● Work to complete: Repeat back every line of the data, exactly.

[Collected data]
....
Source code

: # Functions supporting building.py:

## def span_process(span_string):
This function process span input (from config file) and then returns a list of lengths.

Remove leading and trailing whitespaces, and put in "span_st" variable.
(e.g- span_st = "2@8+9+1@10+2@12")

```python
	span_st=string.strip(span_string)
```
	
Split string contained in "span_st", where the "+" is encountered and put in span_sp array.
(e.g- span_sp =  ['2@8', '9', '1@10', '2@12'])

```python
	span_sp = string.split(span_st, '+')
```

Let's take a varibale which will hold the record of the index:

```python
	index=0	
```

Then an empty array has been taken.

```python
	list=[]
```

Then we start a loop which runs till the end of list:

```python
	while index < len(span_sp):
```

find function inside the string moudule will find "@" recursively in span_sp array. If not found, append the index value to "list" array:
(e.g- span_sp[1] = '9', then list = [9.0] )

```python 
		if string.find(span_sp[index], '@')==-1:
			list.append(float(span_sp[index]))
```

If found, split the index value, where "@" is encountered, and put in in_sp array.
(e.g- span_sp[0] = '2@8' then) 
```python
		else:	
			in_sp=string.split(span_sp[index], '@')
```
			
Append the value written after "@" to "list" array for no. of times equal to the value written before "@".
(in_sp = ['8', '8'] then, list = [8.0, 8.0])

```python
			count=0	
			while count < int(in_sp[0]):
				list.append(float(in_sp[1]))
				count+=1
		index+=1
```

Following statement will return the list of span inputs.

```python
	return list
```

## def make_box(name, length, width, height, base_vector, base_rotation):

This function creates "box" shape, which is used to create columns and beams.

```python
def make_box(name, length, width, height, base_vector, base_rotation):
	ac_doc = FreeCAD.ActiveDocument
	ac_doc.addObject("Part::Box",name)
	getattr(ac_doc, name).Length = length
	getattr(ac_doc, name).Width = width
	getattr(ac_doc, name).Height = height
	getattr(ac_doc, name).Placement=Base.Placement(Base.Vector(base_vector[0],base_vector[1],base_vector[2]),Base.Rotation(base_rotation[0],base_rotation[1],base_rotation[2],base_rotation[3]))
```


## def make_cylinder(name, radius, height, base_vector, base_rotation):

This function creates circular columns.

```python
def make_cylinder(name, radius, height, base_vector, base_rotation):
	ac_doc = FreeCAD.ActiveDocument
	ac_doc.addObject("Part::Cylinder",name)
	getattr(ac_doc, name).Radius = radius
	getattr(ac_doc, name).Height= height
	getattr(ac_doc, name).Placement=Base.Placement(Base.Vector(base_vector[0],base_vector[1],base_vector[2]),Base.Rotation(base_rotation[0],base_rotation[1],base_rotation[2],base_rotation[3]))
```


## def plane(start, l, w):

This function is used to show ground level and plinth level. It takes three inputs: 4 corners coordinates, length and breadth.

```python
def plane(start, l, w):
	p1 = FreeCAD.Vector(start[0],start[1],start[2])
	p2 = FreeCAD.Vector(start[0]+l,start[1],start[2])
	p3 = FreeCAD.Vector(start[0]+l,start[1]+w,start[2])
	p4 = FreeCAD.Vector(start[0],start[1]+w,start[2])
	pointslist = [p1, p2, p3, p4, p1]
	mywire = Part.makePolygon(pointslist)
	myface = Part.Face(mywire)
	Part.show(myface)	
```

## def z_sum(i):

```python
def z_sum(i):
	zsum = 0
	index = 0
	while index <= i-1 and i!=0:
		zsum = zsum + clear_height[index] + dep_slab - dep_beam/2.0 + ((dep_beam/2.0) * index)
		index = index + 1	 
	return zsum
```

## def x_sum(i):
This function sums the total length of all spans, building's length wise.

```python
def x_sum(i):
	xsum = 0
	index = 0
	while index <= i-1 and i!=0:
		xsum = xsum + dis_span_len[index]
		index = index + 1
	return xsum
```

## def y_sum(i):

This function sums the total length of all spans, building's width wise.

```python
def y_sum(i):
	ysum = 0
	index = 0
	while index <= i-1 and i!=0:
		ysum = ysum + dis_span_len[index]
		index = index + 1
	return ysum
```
....
● Result for this task:
Source code

: # Functions supporting building.py:

## def span_process(span_string):
This function process span input (from config file) and then returns a list of lengths.

Remove leading and trailing whitespaces, and put in "span_st" variable.
(e.g- span_st = "2@8+9+1@10+2@12")

```python
	span_st=string.strip(span_string)
```
	
Split string contained in "span_st", where the "+" is encountered and put in span_sp array.
(e.g- span_sp =  ['2@8', '9', '1@10', '2@12'])

```python
	span_sp = string.split(span_st, '+')
```

Let's take a varibale which will hold the record of the index:

```python
	index=0	
```

Then an empty array has been taken.

```python
	list=[]
```

Then we start a loop which runs till the end of list:

```python
	while index < len(span_sp):
```

find function inside the string moudule will find "@" recursively in span_sp array. If not found, append the index value to "list" array:
(e.g- span_sp[1] = '9', then list = [9.0] )

```python 
		if string.find(span_sp[index], '@')==-1:
			list.append(float(span_sp[index]))
```

If found, split the index value, where "@" is encountered, and put in in_sp array.
(e.g- span_sp[0] = '2@8' then) 
```python
		else:	
			in_sp=string.split(span_sp[index], '@')
```
			
Append the value written after "@" to "list" array for no. of times equal to the value written before "@".
(in_sp = ['8', '8'] then, list = [8.0, 8.0])

```python
			count=0	
			while count < int(in_sp[0]):
				list.append(float(in_sp[1]))
				count+=1
		index+=1
```

Following statement will return the list of span inputs.

```python
	return list
```

## def make_box(name, length, width, height, base_vector, base_rotation):

This function creates "box" shape, which is used to create columns and beams.

```python
def make_box(name, length, width, height, base_vector, base_rotation):
	ac_doc = FreeCAD.ActiveDocument
	ac_doc.addObject("Part::Box",name)
	getattr(ac_doc, name).Length = length
	getattr(ac_doc, name).Width = width
	getattr(ac_doc, name).Height = height
	getattr(ac_doc, name).Placement=Base.Placement(Base.Vector(base_vector[0],base_vector[1],base_vector[2]),Base.Rotation(base_rotation[0],base_rotation[1],base_rotation[2],base_rotation[3]))
```


## def make_cylinder(name, radius, height, base_vector, base_rotation):

This function creates circular columns.

```python
def make_cylinder(name, radius, height, base_vector, base_rotation):
	ac_doc = FreeCAD.ActiveDocument
	ac_doc.addObject("Part::Cylinder",name)
	getattr(ac_doc, name).Radius = radius
	getattr(ac_doc, name).Height= height
	getattr(ac_doc, name).Placement=Base.Placement(Base.Vector(base_vector[0],base_vector[1],base_vector[2]),Base.Rotation(base_rotation[0],base_rotation[1],base_rotation[2],base_rotation[3]))
```


## def plane(start, l, w):

This function is used to show ground level and plinth level. It takes three inputs: 4 corners coordinates, length and breadth.

```python
def plane(start, l, w):
	p1 = FreeCAD.Vector(start[0],start[1],start[2])
	p2 = FreeCAD.Vector(start[0]+l,start[1],start[2])
	p3 = FreeCAD.Vector(start[0]+l,start[1]+w,start[2])
	p4 = FreeCAD.Vector(start[0],start[1]+w,start[2])
	pointslist = [p1, p2, p3, p4, p1]
	mywire = Part.makePolygon(pointslist)
	myface = Part.Face(mywire)
	Part.show(myface)	
```

## def z_sum(i):

```python
def z_sum(i):
	zsum = 0
	index = 0
	while index <= i-1 and i!=0:
		zsum = zsum + clear_height[index] + dep_slab - dep_beam/2.0 + ((dep_beam/2.0) * index)
		index = index + 1	 
	return zsum
```

## def x_sum(i):
This function sums the total length of all spans, building's length wise.

```python
def x_sum(i):
	xsum = 0
	index = 0
	while index <= i-1 and i!=0:
		xsum = xsum + dis_span_len[index]
		index = index + 1
	return xsum
```

## def y_sum(i):

This function sums the total length of all spans, building's width wise.

```python
def y_sum(i):
	ysum = 0
	index = 0
	while index <= i-1 and i!=0:
		ysum = ysum + dis_span_len[index]
		index = index + 1
	return ysum
```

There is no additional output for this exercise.